A judicial review relating to a coronial inquest into the death of Lower Hutt woman Wendy Shoebridge has been heard in the High Court at Wellington.
The inquest into her death, and reporting on it, ultimately led to the resignation of three MPs and exposed workplace cultural issues at the Ministry of Social Development.
Shoebridge was found dead on April 3, 2011, a day after she opened a letter from the Ministry of Social Development, saying she had been overpaid $22,403.43 and was to be prosecuted over it.
Later it was found she had not committed an offence.
The Ministry had been investigating a report she had been receiving a sickness benefit as a single person while living in a "marriage-type" relationship.
Lawyer for the Shoebridge family, Gordon Paine, told the hearing they thought coroner Anna Tutton, who took over the case when the first coroner died without releasing a decision, came into the hearing with a "closed mind" about where fault lay.

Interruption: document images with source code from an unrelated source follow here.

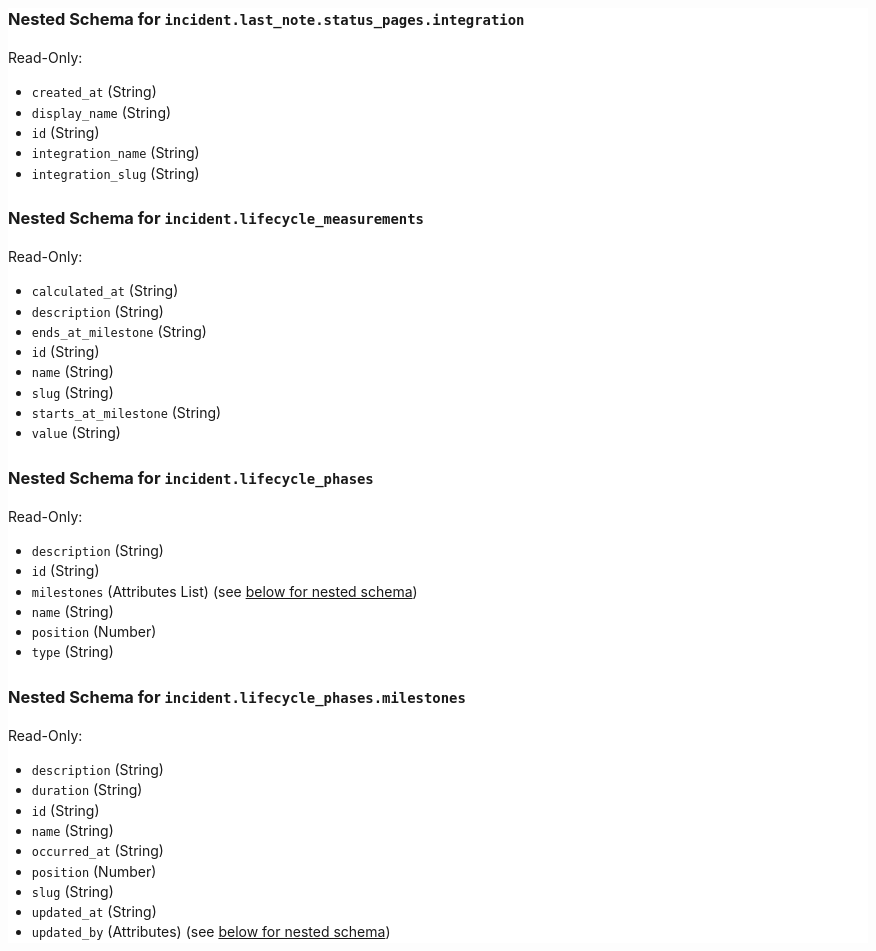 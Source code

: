 <a id="nestedatt--incident--last_note--status_pages--integration"></a>
### Nested Schema for `incident.last_note.status_pages.integration`

Read-Only:

- `created_at` (String)
- `display_name` (String)
- `id` (String)
- `integration_name` (String)
- `integration_slug` (String)




<a id="nestedatt--incident--lifecycle_measurements"></a>
### Nested Schema for `incident.lifecycle_measurements`

Read-Only:

- `calculated_at` (String)
- `description` (String)
- `ends_at_milestone` (String)
- `id` (String)
- `name` (String)
- `slug` (String)
- `starts_at_milestone` (String)
- `value` (String)


<a id="nestedatt--incident--lifecycle_phases"></a>
### Nested Schema for `incident.lifecycle_phases`

Read-Only:

- `description` (String)
- `id` (String)
- `milestones` (Attributes List) (see [below for nested schema](#nestedatt--incident--lifecycle_phases--milestones))
- `name` (String)
- `position` (Number)
- `type` (String)

<a id="nestedatt--incident--lifecycle_phases--milestones"></a>
### Nested Schema for `incident.lifecycle_phases.milestones`

Read-Only:

- `description` (String)
- `duration` (String)
- `id` (String)
- `name` (String)
- `occurred_at` (String)
- `position` (Number)
- `slug` (String)
- `updated_at` (String)
- `updated_by` (Attributes) (see [below for nested schema](#nestedatt--incident--lifecycle_phases--milestones--updated_by))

He also said her mother claimed that audio was switched off after she shared her affidavit via AVL during the inquiry, and she said she still had more to share.
However, the court's counsel assisting lawyer Kim Murray told the hearing the coroner had not invited the woman to say more and had actually made comments to wrap up the woman's testimony.
During this he said the coroner acknowledged sitting through the inquest wouldn't have been easy for the mother, that she hoped some of the woman's questions had been answered and then checked whether there was any other factors counsel wanted to bring up.
Murray said the utility of having another inquest is "virtually minimal" and asked what would happen in that, which hadn't already in the second inquest.
Justice Andru Isac also queried how the outcome of a third inquest would be different if there wasn't anything new.
Isaac said there were "quite a number" of important issues so he has reserved his decision, and said it may be "some time" before this is released.